# Colonoscopy prep-



## sparrow (May 27, 2006)

When people say 'when you are passing clear - the prep is done' does this mean clear as in water clear or can it be light yellow- light green- just water?


----------



## vickieibsd (Jun 12, 2009)

Should be mostly clear like water...sorry keep drinking....and if it is not as clear as water it will still be fine as long as you drink all the prep


----------



## sparrow (May 27, 2006)

I haven't started my prep yet.I'll do this next Monday.


----------



## BQ (May 22, 2000)

Hey Sparrow Almost as clear as water means you are done. Like darn near as clear as water.
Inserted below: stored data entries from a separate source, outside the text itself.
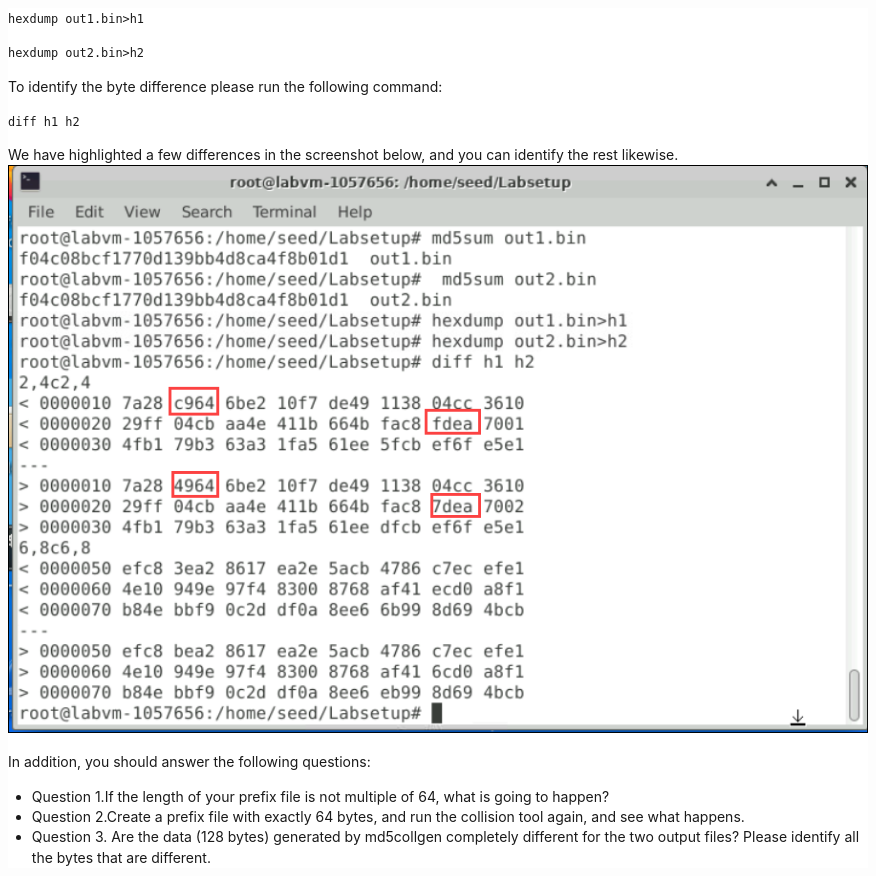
 ```
hexdump out1.bin>h1
```

```
hexdump out2.bin>h2
```

To identify the byte difference please run the following command: 
```
diff h1 h2
```

We have highlighted a few differences in the screenshot below, and you can identify the rest likewise.
![b](images/b.png)


In addition, you should answer the following questions:

- Question 1.If the length of your prefix file is not multiple of 64, what is going to happen?
- Question 2.Create a prefix file with exactly 64 bytes, and run the collision tool again, and see what
    happens.
- Question 3. Are the data (128 bytes) generated by md5collgen completely different for the two
    output files? Please identify all the bytes that are different.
And if that happens before you are done drinking all of the prep... then you are done. You will probably be able to tell but if not... just post here and we'll help as much as we can.Wish you all the best!


----------



## vickieibsd (Jun 12, 2009)

The prep is the worst part...the colonoscopy will be a breeze.....over before you know you even had it!! Good luck!


----------



## BQ (May 22, 2000)

Sparrow I was thinking of you today.. hope everything went well!


----------



## sparrow (May 27, 2006)

Oh wow! thank you for thinking of me- how nice I haven't started my prep yet- but will in 3 hours. Will you be around later so I can ask for help and support?


----------



## BQ (May 22, 2000)

I'll try but I'm on the east coast..







So... if I turn into a Pumpkin or something.. you'd understand?? LOL


----------



## BQ (May 22, 2000)

Plus I think you have had a few of these prior right?? You probably could tell me a thing or two!Here's hoping all is running clear for you in no time tonight and that nothing of note is found tomorrow!


----------



## sparrow (May 27, 2006)

OK here I am *trying* to finish the 1st liter- but no action yet.Yes I have had colonoscopies before- but honestly I can't remember much about the prep except the the last one.


----------



## BQ (May 22, 2000)

Hope you are all done by now! And hope it went real well for you!


----------